By Renu Mehta, Toronto
As part of the Toronto International Film Festival (TIFF) summer lineup, TIFF Cinematheque is celebrating the centenary of legendary Indian filmmaker Satyajit Ray from August 4-27. The showcase of ten films will be presented exploring life and struggle in post-independence India, including Charulata and Nayak, along with films from Ray’s parallel cinema contemporaries, like Mani Kaul’s Siddheshwari and a free screening of Aparna Sen’s Mr. and Mrs. Iyer [August 6th].
Ray directed 37 works between the 1950s and early 1990s, including fiction, documentaries, and shorts, mainly in Bengali. A leader of India’s Parallel Cinema movement, he questioned the nation’s post-independence legacy, including poverty, patriarchy, and corruption — yet his films remained deeply humanist, and usually hopeful.
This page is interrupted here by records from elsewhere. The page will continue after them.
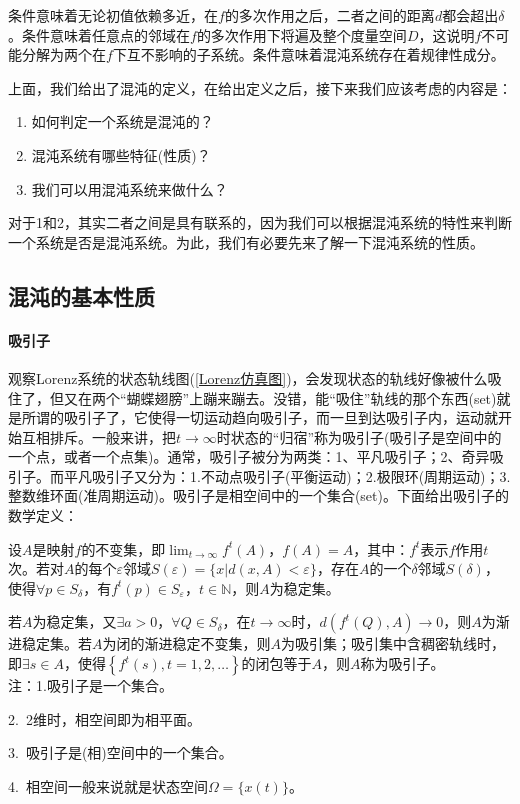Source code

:         \par
        条件意味着无论初值依赖多近，在$f$的多次作用之后，二者之间的距离$d$都会超出$\delta$。条件意味着任意点的邻域在$f$的多次作用下将遍及整个度量空间$D$，这说明$f$不可能分解为两个在$f$下互不影响的子系统。条件意味着混沌系统存在着规律性成分。
        \par
        上面，我们给出了混沌的定义，在给出定义之后，接下来我们应该考虑的内容是：
        \begin{enumerate}
       \item 如何判定一个系统是混沌的？
        \item 混沌系统有哪些特征(性质)？
        \item 我们可以用混沌系统来做什么？
        \end{enumerate}
        \par
        对于1和2，其实二者之间是具有联系的，因为我们可以根据混沌系统的特性来判断一个系统是否是混沌系统。为此，我们有必要先来了解一下混沌系统的性质。
    \subsection{混沌的基本性质}
        \paragraph{吸引子}观察Lorenz系统的状态轨线图(\ref{Lorenz仿真图})，会发现状态的轨线好像被什么吸住了，但又在两个“蝴蝶翅膀”上蹦来蹦去。没错，能“吸住”轨线的那个东西(set)就是所谓的吸引子了，它使得一切运动趋向吸引子，而一旦到达吸引子内，运动就开始互相排斥。一般来讲，把$t\rightarrow\infty$时状态的“归宿”称为吸引子(吸引子是空间中的一个点，或者一个点集)。通常，吸引子被分为两类：1、平凡吸引子；2、奇异吸引子。而平凡吸引子又分为：1.不动点吸引子(平衡运动)；2.极限环(周期运动)；3.整数维环面(准周期运动)。吸引子是相空间中的一个集合(set)。下面给出吸引子的数学定义：
        \par
        设$A$是映射$f$的不变集，即$\lim_{t\rightarrow\infty}f^t(A)$，$f(A)=A$，其中：$f^t$表示$f$作用$t$次。若对$A$的每个$\varepsilon$邻域$S(\varepsilon)=\{x|d(x,A)<\varepsilon\}$，存在$A$的一个$\delta$邻域$S(\delta)$，使得$\forall p \in S_\delta $，有$f^t(p)\in S_\varepsilon$，$t\in \mathbb{N}$，则$A$为稳定集。
        \par
        若$A$为稳定集，又$\exists a > 0$，$\forall Q \in S_\delta $，在$t\rightarrow\infty$时，$d(f^t(Q),A)\rightarrow 0$，则$A$为渐进稳定集。若$A$为闭的渐进稳定不变集，则$A$为吸引集；吸引集中含稠密轨线时，即$\exists s \in A$，使得$\left\{f^t(s),t=1,2,\dots \right\}$的闭包等于$A$，则$A$称为吸引子。\\
        注：1.吸引子是一个集合。
        \par
        2.\ 2维时，相空间即为相平面。
        \par
        3.\ 吸引子是(相)空间中的一个集合。
        \par
        4.\ 相空间一般来说就是状态空间$\Omega=\{x(t)\}$。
Satyajit Ray: His Contemporaries and Legacy is curated by independent programmer Meenakshi Shedde.
TIFF’s presentation of Satyajit Ray’s legendary works opens with the filmmaker’s personal favourite, Charulata (The Lonely Wife, 1964), about a married woman snuffing out her literary talent to save her affair; Devi (The Goddess, 1960), in which a patriarch’s dream turns his daughter-in-law into a goddess incarnate; Nayak (The Hero, 1966), about a matinee idol’s insecurities; and Shatranj Ke Khilari (The Chess Players, 1977), a magnificent historical film in Hindi about the British overthrow of Nawab Wajid Ali Shah of Awadh in 1856.
Also showcased in the series are films by four Ray contemporaries: Ritwik Ghatak’s Partition masterpiece Subarnarekha (The Golden Thread, 1965); Aparna Sen’s Mr. and Mrs. Iyer (2002), which addresses communalism through a love story; Jago Hua Savera (Day Shall Dawn, 1959), directed by A.J. Kardar (born in Lahore, part of West Pakistan when the film was made), and shot in Bangladesh (then in East Pakistan); and Mani Kaul’s astonishing, avant-garde documentary Siddheshwari (1989). Works by more contemporary filmmakers include Amit Dutta’s breathtaking Nainsukh (2010), which drew inspiration from both Ray and Kaul, and Anik Dutta’s Aparajito (The Undefeated, 2022), a charming primer on how Ray made his first film.